What you need to do >> Go through the lines below. Copy those with "higher".

BEGIN Listed entries

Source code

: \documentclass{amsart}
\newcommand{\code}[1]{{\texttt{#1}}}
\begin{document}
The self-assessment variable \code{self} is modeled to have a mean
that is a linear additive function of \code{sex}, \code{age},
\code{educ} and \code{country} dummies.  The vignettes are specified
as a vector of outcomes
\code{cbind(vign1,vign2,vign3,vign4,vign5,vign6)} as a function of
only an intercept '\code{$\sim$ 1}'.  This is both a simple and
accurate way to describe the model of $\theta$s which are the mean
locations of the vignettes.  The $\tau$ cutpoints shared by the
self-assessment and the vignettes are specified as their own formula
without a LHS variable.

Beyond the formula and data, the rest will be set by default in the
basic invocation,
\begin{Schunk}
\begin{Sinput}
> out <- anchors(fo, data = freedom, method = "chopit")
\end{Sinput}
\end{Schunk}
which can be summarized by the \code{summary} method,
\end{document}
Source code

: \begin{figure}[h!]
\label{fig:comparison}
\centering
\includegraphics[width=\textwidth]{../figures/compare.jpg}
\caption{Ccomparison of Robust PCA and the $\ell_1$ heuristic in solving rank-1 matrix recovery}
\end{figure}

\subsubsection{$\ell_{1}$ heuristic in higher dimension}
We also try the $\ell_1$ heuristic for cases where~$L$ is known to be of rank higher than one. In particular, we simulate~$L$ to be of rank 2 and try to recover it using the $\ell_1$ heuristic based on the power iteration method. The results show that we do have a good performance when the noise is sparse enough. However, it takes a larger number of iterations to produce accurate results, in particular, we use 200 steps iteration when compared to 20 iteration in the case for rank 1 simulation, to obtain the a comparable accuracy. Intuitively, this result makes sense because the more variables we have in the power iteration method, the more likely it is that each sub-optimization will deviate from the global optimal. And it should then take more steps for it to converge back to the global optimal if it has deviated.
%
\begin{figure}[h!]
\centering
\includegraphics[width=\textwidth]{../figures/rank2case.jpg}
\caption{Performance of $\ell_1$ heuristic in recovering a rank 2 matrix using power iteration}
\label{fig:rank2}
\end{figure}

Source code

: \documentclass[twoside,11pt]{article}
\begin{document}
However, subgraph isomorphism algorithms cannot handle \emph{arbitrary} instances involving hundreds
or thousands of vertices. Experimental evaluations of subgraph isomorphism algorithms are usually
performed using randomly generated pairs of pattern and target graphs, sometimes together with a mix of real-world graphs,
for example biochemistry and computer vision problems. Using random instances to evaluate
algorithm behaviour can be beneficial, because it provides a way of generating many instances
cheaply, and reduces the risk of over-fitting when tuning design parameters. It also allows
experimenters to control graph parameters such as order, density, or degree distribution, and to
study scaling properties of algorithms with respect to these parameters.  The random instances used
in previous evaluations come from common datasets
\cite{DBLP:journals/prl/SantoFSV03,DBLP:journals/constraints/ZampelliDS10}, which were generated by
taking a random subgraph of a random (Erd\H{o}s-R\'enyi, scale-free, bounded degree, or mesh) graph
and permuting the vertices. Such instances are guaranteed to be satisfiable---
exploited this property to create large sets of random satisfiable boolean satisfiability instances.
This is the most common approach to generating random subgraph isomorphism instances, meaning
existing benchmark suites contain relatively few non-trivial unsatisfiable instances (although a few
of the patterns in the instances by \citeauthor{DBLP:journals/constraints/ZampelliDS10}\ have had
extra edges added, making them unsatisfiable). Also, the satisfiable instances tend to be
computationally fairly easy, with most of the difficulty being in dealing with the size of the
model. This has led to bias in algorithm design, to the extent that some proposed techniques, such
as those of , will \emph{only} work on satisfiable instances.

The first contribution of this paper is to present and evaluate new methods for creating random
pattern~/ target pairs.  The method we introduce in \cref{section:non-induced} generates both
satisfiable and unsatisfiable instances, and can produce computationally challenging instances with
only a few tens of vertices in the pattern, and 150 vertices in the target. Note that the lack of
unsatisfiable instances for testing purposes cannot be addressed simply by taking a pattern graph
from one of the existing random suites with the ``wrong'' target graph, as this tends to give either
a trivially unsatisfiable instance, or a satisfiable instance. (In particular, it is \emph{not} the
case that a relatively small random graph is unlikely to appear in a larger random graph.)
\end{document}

END Listed entries

Output for this task >>
\subsubsection{$\ell_{1}$ heuristic in higher dimension}
We also try the $\ell_1$ heuristic for cases where~$L$ is known to be of rank higher than one. In particular, we simulate~$L$ to be of rank 2 and try to recover it using the $\ell_1$ heuristic based on the power iteration method. The results show that we do have a good performance when the noise is sparse enough. However, it takes a larger number of iterations to produce accurate results, in particular, we use 200 steps iteration when compared to 20 iteration in the case for rank 1 simulation, to obtain the a comparable accuracy. Intuitively, this result makes sense because the more variables we have in the power iteration method, the more likely it is that each sub-optimization will deviate from the global optimal. And it should then take more steps for it to converge back to the global optimal if it has deviated.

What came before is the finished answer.